** SOURCE DATA **
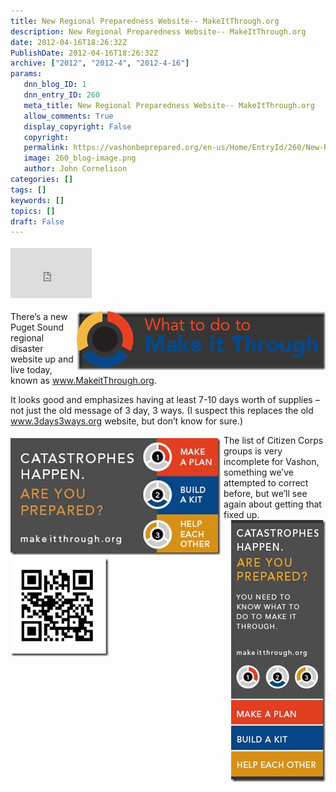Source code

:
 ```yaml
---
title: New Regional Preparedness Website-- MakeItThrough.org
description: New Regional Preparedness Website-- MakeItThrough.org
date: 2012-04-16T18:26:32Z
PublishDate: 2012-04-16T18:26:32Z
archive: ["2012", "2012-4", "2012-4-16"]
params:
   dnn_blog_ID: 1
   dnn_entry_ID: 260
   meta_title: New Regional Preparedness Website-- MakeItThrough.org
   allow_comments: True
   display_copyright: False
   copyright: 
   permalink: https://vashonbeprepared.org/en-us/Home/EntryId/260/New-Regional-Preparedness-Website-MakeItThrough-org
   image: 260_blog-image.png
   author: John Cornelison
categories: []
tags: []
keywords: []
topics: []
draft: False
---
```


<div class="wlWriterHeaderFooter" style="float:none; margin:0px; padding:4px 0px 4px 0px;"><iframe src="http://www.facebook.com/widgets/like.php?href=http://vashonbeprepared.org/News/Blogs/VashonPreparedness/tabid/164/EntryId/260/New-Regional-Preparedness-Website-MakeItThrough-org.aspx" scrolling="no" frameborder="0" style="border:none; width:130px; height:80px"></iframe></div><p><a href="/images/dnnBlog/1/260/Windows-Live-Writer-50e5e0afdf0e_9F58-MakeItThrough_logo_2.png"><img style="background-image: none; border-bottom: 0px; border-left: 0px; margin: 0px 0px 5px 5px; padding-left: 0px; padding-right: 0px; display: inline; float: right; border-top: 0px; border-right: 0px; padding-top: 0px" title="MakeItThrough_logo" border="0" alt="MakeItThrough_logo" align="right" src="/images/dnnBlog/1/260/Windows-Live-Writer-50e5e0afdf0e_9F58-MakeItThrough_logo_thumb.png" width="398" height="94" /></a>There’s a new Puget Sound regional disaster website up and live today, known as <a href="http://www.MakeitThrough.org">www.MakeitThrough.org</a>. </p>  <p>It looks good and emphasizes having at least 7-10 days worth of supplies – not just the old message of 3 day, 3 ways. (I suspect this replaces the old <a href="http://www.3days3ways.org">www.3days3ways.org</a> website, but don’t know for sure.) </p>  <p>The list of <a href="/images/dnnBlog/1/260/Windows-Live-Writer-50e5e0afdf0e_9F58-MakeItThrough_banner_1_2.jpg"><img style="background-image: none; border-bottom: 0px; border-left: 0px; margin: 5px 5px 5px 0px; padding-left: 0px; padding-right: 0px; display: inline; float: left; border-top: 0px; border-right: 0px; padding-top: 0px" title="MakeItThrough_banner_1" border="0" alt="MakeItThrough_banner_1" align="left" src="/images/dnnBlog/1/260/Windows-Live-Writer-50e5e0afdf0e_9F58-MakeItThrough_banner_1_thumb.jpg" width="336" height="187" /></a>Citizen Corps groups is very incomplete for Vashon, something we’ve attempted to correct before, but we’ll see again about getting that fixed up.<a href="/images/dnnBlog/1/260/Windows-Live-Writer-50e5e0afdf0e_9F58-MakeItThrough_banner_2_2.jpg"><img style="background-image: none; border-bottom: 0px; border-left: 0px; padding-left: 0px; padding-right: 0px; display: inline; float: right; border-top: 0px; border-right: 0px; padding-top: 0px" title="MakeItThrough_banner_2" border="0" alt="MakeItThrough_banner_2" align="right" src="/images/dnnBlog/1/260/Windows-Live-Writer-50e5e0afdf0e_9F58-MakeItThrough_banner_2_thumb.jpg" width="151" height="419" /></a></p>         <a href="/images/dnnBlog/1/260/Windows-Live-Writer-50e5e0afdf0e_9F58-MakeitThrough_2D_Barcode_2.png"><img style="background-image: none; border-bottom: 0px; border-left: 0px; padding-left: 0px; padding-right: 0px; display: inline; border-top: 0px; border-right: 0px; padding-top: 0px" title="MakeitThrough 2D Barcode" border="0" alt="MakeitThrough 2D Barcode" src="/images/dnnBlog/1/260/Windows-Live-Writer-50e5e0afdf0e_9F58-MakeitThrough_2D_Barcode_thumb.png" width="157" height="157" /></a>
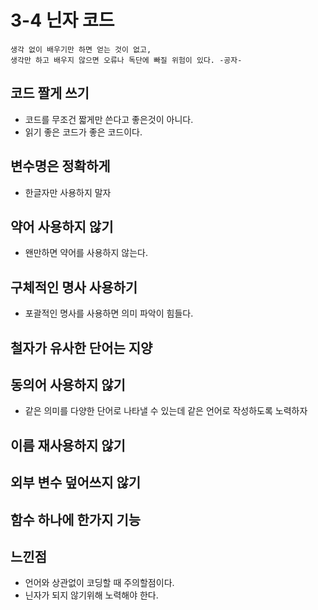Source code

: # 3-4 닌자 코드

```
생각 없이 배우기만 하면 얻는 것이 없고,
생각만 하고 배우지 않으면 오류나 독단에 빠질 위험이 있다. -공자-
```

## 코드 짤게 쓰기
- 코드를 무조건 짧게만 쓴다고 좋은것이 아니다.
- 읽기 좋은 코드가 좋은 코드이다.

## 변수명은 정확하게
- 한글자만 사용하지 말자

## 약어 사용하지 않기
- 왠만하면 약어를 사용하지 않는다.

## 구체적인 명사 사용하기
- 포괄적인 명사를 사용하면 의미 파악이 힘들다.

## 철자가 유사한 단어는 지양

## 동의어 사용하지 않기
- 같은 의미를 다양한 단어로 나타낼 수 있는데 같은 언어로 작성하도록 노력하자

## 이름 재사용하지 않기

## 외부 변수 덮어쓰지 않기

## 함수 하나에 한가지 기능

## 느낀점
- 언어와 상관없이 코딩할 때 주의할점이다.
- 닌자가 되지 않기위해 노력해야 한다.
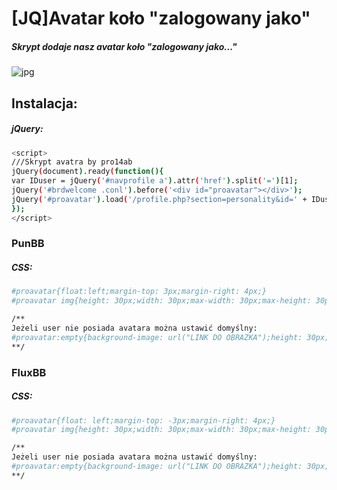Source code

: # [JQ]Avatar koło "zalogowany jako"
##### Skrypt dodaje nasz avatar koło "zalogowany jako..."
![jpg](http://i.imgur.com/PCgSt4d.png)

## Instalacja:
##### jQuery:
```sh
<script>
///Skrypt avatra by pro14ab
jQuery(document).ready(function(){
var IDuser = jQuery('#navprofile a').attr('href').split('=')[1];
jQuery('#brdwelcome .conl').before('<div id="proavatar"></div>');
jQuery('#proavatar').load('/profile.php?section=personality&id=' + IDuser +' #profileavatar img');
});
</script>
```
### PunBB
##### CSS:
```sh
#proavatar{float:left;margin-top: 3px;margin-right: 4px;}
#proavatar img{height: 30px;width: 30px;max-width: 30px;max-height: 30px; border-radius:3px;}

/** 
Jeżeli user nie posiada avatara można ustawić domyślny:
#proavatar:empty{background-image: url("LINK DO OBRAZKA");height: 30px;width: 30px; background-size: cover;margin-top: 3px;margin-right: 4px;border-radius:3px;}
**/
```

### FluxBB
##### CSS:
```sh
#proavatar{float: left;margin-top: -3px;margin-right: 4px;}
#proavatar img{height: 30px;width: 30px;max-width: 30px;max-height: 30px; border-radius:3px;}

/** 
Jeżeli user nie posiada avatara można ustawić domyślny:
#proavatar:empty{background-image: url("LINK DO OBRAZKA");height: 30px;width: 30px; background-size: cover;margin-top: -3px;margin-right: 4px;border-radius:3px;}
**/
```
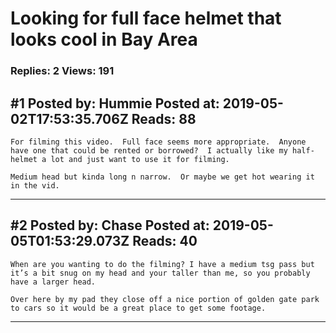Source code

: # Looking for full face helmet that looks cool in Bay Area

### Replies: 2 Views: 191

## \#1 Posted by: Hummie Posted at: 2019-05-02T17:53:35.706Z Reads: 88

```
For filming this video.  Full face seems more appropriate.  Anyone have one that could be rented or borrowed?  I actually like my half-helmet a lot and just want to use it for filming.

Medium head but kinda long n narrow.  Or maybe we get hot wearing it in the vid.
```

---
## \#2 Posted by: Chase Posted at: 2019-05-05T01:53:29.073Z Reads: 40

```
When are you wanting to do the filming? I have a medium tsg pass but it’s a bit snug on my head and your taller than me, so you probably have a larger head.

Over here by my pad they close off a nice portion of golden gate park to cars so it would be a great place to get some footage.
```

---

** WORK TO BE COMPLETED **
Pick from the records each line that contains the word "zalogowany" and show it.

** PROBLEM SOLUTION **
: # [JQ]Avatar koło "zalogowany jako"
##### Skrypt dodaje nasz avatar koło "zalogowany jako..."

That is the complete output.